Design system or design framework
While it’s not necessary to have a fully fledged design system in place before setting a strategic direction, it’s useful to have some UX guidelines in place. That gives the UX team a chance to process the strategy and shape the guidelines as they see fit.
But – for small organisations with only a few UX teams, a design system might be overkill.
Final words
A UX design strategy is important to any company or organisation that uses UX to drive business outcomes.
A UX strategy is rooted in real needs, backed by data and aligned with business priorities. Without these steps, UX efforts risk being disconnected, undervalued or difficult to implement at scale. By understanding the business, assessing UX maturity, gathering user insights, defining collaboration structures and securing buy-in, companies can create a UX strategy that is both visionary and actionable.
FAQ
What is a UX design strategy?
A UX design strategy is a structured plan that aligns user experience design with business goals to create meaningful and effective interactions. It combines research, design principles and technology to enhance usability and engagement.
How can UX design strategy improve user satisfaction?

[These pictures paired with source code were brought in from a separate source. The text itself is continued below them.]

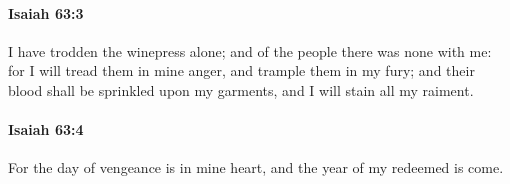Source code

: 		\paragraph{Isaiah 63:3} %
			\label{ISAIAH-63-3}

			I have trodden the winepress alone; and of the people there was none with me: for I will tread them in mine anger, and trample them in my fury; and their blood shall be sprinkled upon my garments, and I will stain all my raiment.


		\paragraph{Isaiah 63:4} %
			\label{ISAIAH-63-4}

			For the day of vengeance is in mine heart, and the year of my redeemed is come.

A well-defined UX design strategy ensures products are intuitive, accessible and meet user needs, reducing frustration and increasing engagement. By focusing on user feedback and behaviour, it helps create seamless and enjoyable experiences.

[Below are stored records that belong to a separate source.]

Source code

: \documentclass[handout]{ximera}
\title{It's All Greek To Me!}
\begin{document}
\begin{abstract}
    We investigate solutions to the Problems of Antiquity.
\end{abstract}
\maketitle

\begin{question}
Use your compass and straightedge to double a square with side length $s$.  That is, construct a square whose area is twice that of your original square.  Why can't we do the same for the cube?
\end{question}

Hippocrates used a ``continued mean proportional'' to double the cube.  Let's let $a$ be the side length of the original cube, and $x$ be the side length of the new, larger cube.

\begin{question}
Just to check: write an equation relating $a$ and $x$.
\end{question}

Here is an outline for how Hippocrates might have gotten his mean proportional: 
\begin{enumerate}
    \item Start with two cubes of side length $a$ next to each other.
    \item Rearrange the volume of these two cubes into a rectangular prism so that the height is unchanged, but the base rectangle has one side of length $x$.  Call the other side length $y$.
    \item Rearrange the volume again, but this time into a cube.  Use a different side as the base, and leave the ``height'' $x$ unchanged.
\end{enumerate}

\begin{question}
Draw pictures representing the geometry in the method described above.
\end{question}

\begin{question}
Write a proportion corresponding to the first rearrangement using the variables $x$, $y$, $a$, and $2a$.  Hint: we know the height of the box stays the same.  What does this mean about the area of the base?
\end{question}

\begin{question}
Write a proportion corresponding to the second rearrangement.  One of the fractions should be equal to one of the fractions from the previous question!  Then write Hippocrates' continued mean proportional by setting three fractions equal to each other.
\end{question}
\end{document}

What are the key components of a UX design strategy?
Key components of a UX design strategy include a vision statement, a design framework, measurable and a skills assessment.
Why should businesses invest in UX design strategy?

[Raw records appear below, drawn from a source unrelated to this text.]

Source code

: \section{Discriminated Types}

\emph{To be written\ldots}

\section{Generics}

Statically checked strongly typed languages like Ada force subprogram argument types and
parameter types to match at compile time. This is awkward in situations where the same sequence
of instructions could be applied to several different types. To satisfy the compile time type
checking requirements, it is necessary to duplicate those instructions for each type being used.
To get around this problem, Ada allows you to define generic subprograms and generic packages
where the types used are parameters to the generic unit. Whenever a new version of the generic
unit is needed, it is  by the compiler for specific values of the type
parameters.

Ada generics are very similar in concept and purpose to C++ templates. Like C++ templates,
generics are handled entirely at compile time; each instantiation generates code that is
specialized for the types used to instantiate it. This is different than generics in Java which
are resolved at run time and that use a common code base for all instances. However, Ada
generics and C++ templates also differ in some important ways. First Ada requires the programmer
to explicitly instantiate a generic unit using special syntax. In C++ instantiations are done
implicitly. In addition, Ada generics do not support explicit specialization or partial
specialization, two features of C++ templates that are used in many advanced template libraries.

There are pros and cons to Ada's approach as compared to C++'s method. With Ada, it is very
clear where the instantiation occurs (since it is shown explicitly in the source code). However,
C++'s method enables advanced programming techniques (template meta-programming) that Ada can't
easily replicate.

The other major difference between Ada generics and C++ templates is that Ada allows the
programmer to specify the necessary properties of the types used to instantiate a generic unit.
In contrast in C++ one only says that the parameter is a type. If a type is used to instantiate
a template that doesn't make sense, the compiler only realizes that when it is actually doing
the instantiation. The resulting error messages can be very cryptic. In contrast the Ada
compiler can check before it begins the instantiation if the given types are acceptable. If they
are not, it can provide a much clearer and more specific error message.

Investing in UX design strategy makes it easier to leverage UX design to drive business outcomes. It provides a way of creating cohesive digital products to high standards.
What challenges can arise without a UX design strategy?
Without a UX design strategy, products may become confusing, inconsistent or difficult to use, leading to low engagement and high churn. Businesses risk wasted resources, poor customer satisfaction and reduced competitive advantage.
What is the difference between UX strategy and design strategy?
UX strategy focuses on creating a seamless user experience aligned with business goals, while design strategy is broader, covering aesthetics, branding and overall design principles. UX strategy ensures usability and functionality, whereas design strategy shapes the visual and emotional impact of a product.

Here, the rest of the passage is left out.